↓↓↓

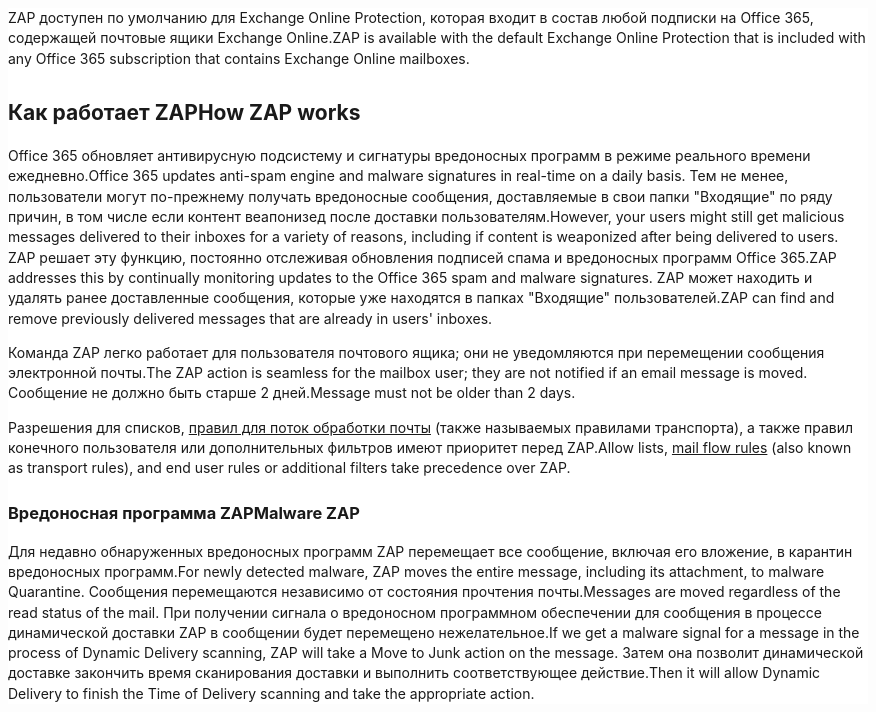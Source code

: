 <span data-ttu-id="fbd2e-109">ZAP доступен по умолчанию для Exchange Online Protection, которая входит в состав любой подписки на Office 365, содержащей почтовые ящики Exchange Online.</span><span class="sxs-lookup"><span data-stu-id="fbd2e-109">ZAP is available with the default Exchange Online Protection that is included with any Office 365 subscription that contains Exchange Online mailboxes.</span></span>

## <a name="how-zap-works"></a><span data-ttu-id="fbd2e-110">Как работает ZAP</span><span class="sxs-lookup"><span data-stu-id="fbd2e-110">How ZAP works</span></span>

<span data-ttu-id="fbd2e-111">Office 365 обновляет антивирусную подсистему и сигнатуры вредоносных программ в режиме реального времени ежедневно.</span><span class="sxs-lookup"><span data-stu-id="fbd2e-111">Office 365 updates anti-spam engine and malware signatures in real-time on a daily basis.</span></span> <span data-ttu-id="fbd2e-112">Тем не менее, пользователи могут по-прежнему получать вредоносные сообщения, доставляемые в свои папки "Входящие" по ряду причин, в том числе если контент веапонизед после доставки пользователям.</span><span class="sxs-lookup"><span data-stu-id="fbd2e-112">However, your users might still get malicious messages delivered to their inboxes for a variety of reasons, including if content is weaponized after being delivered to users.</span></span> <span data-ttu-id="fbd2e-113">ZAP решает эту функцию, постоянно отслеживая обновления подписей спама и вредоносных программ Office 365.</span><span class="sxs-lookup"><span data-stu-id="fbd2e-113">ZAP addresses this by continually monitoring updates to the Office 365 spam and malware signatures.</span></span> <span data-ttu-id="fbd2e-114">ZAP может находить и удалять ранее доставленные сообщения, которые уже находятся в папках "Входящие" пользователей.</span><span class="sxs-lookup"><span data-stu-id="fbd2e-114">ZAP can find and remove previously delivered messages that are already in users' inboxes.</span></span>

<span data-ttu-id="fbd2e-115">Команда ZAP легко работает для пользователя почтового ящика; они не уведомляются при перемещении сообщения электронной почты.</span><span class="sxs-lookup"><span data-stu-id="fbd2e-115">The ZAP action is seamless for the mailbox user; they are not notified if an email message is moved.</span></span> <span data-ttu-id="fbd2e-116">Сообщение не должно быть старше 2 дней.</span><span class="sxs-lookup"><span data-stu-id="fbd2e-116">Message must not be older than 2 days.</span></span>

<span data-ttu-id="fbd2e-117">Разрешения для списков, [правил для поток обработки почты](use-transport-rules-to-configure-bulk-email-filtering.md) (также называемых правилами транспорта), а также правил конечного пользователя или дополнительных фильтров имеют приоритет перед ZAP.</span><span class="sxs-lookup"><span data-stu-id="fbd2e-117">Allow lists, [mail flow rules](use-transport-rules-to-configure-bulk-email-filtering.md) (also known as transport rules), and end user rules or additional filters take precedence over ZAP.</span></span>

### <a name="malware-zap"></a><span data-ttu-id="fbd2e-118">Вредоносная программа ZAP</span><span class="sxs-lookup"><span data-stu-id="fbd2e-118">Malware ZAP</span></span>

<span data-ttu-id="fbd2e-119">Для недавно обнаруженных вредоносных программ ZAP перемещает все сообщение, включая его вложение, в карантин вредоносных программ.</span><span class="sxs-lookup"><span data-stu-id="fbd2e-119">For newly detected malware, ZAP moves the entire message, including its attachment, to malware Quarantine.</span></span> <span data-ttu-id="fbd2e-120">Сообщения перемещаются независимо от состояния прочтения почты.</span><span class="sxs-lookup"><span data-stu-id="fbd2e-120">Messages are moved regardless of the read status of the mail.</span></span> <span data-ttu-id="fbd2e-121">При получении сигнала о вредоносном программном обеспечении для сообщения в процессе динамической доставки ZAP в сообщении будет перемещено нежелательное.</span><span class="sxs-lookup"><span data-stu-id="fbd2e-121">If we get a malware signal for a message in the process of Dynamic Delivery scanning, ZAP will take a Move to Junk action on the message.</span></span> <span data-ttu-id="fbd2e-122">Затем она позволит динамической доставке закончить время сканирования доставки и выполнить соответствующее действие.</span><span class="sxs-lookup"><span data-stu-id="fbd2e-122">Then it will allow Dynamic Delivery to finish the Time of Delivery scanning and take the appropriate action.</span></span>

↑↑↑

Only exact lines belong in the answer: those from the beginning of the entries above through the line holding "Exchange Online mailboxes.</span></span>", with no pictures.

# Exercise answer
Source code

: <span data-ttu-id="fbd2e-109">ZAP доступен по умолчанию для Exchange Online Protection, которая входит в состав любой подписки на Office 365, содержащей почтовые ящики Exchange Online.</span><span class="sxs-lookup"><span data-stu-id="fbd2e-109">ZAP is available with the default Exchange Online Protection that is included with any Office 365 subscription that contains Exchange Online mailboxes.</span></span>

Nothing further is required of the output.